The principal defense urged by the defendants is that respondents are barred by the provisions of section 318 of the Code of Civil Procedure which hold that; “No action for the recovery of real property, or for the recovery of the possession thereof, can be maintained, unless it appear that the plaintiff, his ancestor, predecessor, or grantor, was seized or possessed of the property in question, within five years before the commencement of the action. ’ ’
Defendants cite Townsend v. Driver, 5 Cal.App. 581 [90 P. 1071], and Haney v. Kinevan, 73 Cal.App.2d 343 [166 P.2d 361], to the alleged effect that plaintiffs’ action is an action to quiet title, and, consequently, that it is for the recovery of real property within the meaning of section 318 of the Code *120of Civil Procedure, and that under the holdings of Cocking v. Fulwider, 95 Cal.App. 745 [273 P. 142], Sibbett v. Babcock, 124 Cal.App.2d 567 [269 P.2d 42], and Ernie v. Trinity Lutheran Church, 51 Cal.2d 702 [336 P.2d 525], because defendants were in open possession of the disputed strip from 1939 and that because defendants refused to assent to what Mr. Haberfelde called the ‘ ‘ true surveyed line, ’ ’ they were in hostile possession of the strip of land for more than five years and the statute of limitations should apply to bar the plaintiffs ’ action.

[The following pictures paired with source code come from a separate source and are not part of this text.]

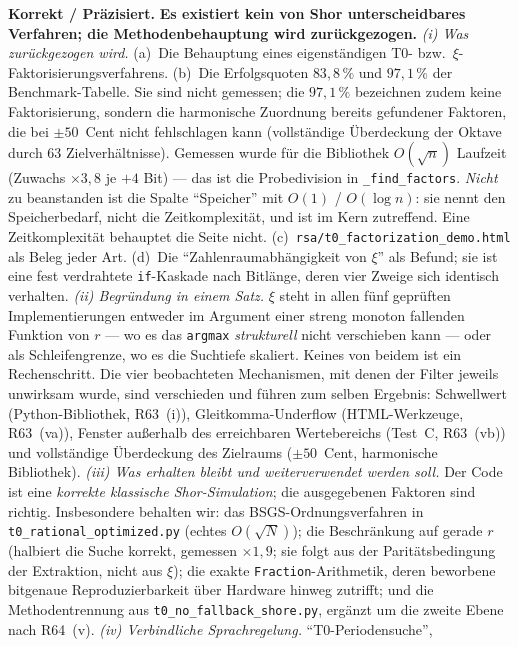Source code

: \smallskip\noindent\textbf{Korrekt / Präzisiert.}\quad
\textbf{Es existiert kein von Shor unterscheidbares Verfahren;
die Methodenbehauptung wird zurückgezogen.}
\emph{(i) Was zurückgezogen wird.} (a)~Die Behauptung eines
eigenständigen T0- bzw.\ $\xi$-Faktorisierungsverfahrens. (b)~Die
Erfolgsquoten $83{,}8\,\%$ und $97{,}1\,\%$ der Benchmark-Tabelle. Sie
sind nicht gemessen; die $97{,}1\,\%$ bezeichnen zudem keine
Faktorisierung, sondern die harmonische Zuordnung bereits gefundener
Faktoren, die bei $\pm 50$~Cent nicht fehlschlagen kann (vollständige
Überdeckung der Oktave durch 63 Zielverhältnisse). Gemessen wurde für
die Bibliothek $O(\sqrt{n})$ Laufzeit (Zuwachs $\times 3{,}8$ je $+4$
Bit) --- das ist die Probedivision in \texttt{\_find\_factors}.
\emph{Nicht} zu beanstanden ist die Spalte \enquote{Speicher} mit
$O(1)$ / $O(\log n)$: sie nennt den Speicherbedarf, nicht die
Zeitkomplexität, und ist im Kern zutreffend. Eine Zeitkomplexität
behauptet die Seite nicht. (c)~\texttt{rsa/t0\_factorization\_demo.html}
als Beleg jeder Art. (d)~Die \enquote{Zahlenraumabhängigkeit von $\xi$}
als Befund; sie ist eine fest verdrahtete \texttt{if}-Kaskade nach
Bitlänge, deren vier Zweige sich identisch verhalten.
\emph{(ii) Begründung in einem Satz.} $\xi$ steht in allen fünf
geprüften Implementierungen entweder im Argument einer streng monoton
fallenden Funktion von $r$ --- wo es das \texttt{argmax}
\emph{strukturell} nicht verschieben kann --- oder als Schleifengrenze,
wo es die Suchtiefe skaliert. Keines von beidem ist ein Rechenschritt.
Die vier beobachteten Mechanismen, mit denen der Filter jeweils
unwirksam wurde, sind verschieden und führen zum selben Ergebnis:
Schwellwert (Python-Bibliothek, R63~(i)), Gleitkomma-Underflow
(HTML-Werkzeuge, R63~(va)), Fenster außerhalb des erreichbaren
Wertebereichs (Test~C, R63~(vb)) und vollständige Überdeckung des
Zielraums ($\pm 50$~Cent, harmonische Bibliothek).
\emph{(iii) Was erhalten bleibt und weiterverwendet werden soll.}
Der Code ist eine \emph{korrekte klassische Shor-Simulation}; die
ausgegebenen Faktoren sind richtig. Insbesondere behalten wir:
das BSGS-Ordnungsverfahren in \texttt{t0\_rational\_optimized.py}
(echtes $O(\sqrt{N})$); die Beschränkung auf gerade $r$ (halbiert die
Suche korrekt, gemessen $\times 1{,}9$; sie folgt aus der
Paritätsbedingung der Extraktion, nicht aus $\xi$); die exakte
\texttt{Fraction}-Arithmetik, deren beworbene bitgenaue
Reproduzierbarkeit über Hardware hinweg zutrifft; und die
Methodentrennung aus \texttt{t0\_no\_fallback\_shore.py}, ergänzt um die
zweite Ebene nach R64~(v).
\emph{(iv) Verbindliche Sprachregelung.} \enquote{T0-Periodensuche},
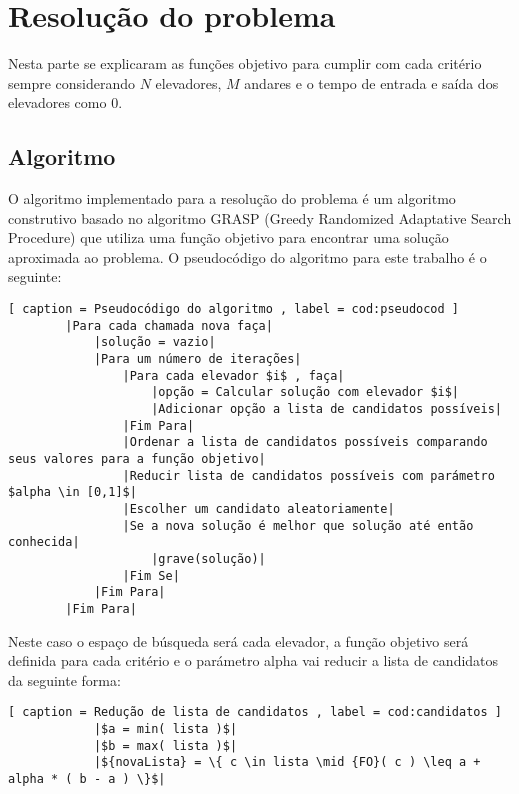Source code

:\section{Resolução do problema}
\label{sec:criterios}

Nesta parte se explicaram as funções objetivo para cumplir com cada critério sempre considerando $N$ elevadores, $M$ andares e o tempo de entrada e saída dos elevadores como 0.
\subsection{Algoritmo}
	O algoritmo implementado para a resolução do problema é um algoritmo construtivo basado no algoritmo GRASP (Greedy Randomized Adaptative Search Procedure) que utiliza uma função objetivo para encontrar uma solução aproximada ao problema. O pseudocódigo do algoritmo para este trabalho é o seguinte:
	\begin{lstlisting}[ caption = Pseudocódigo do algoritmo , label = cod:pseudocod ]
		|Para cada chamada nova faça|
			|solução = vazio|
			|Para um número de iterações|
				|Para cada elevador $i$ , faça|
					|opção = Calcular solução com elevador $i$|
					|Adicionar opção a lista de candidatos possíveis|
				|Fim Para|
				|Ordenar a lista de candidatos possíveis comparando seus valores para a função objetivo|
				|Reducir lista de candidatos possíveis com parámetro $alpha \in [0,1]$|
				|Escolher um candidato aleatoriamente|
				|Se a nova solução é melhor que solução até então conhecida|
					|grave(solução)|
				|Fim Se|
			|Fim Para|
		|Fim Para|
	\end{lstlisting}
	Neste caso o espaço de búsqueda será cada elevador, a função objetivo será definida para cada critério e o parámetro alpha vai reducir a lista de candidatos da seguinte forma:
		\begin{lstlisting}[ caption = Redução de lista de candidatos , label = cod:candidatos ]
			|$a = min( lista )$|
			|$b = max( lista )$|
			|${novaLista} = \{ c \in lista \mid {FO}( c ) \leq a + alpha * ( b - a ) \}$|
		\end{lstlisting}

The Haney ease, supra, placed the burden of proof on plaintiff in a quiet title action, and the Cocking ease, supra, denied a legal owner a decree quieting title when the defendant proved actual possession for 30 years, even though defendant was unable to establish title by adverse possession because of his failure to pay taxes. The Cocking case sounds impressive; however, it was criticized in 17 California Law Review 390, 393-394, where it is stated: “In the recent case of Cocking v. Fulwider, however, the California District Court of Appeal considered, among other grounds for refusing to quiet title in the plaintiff, the effect of Section 318 of the Code of Civil Procedure, and held that, since the language of the section required ‘seisin or possession’ by the plaintiff within five years before the commencement of the action, the plaintiff could not recover, although he was, and he and his predecessors for thirty years had been, in actual possession of all the property except the disputed boundary strip, and although he had legal title to the entire tract. It was admitted that the defendant had acquired no title to the disputed strip, because neither he nor his predecessors had ever paid taxes on it as required by Section 325 of the Code of Civil Procedure. The decision appears to rest upon a very narrow interpretation of the expression ‘seised or possessed’ as used in the Code. It seems that the court here requires actual possession or occupation of the property by the plaintiff within five years preceding the bringing of the action in order that he be allowed to bring it at all. When, however, this case is considered in the light of other decided cases, both in California and in other states having similar statutes, the question arises whether the expression ‘seised or possessed’ as used in the Code does not include the theoretical possession of a legal owner whose property is not in the adverse possession of another. Although the legal owner may not be in the actual occupation of his land, is he not still to be regarded as ‘seised or possessed’ so *121long as no one else is actually holding adversely to him ? ’ (Italics added.)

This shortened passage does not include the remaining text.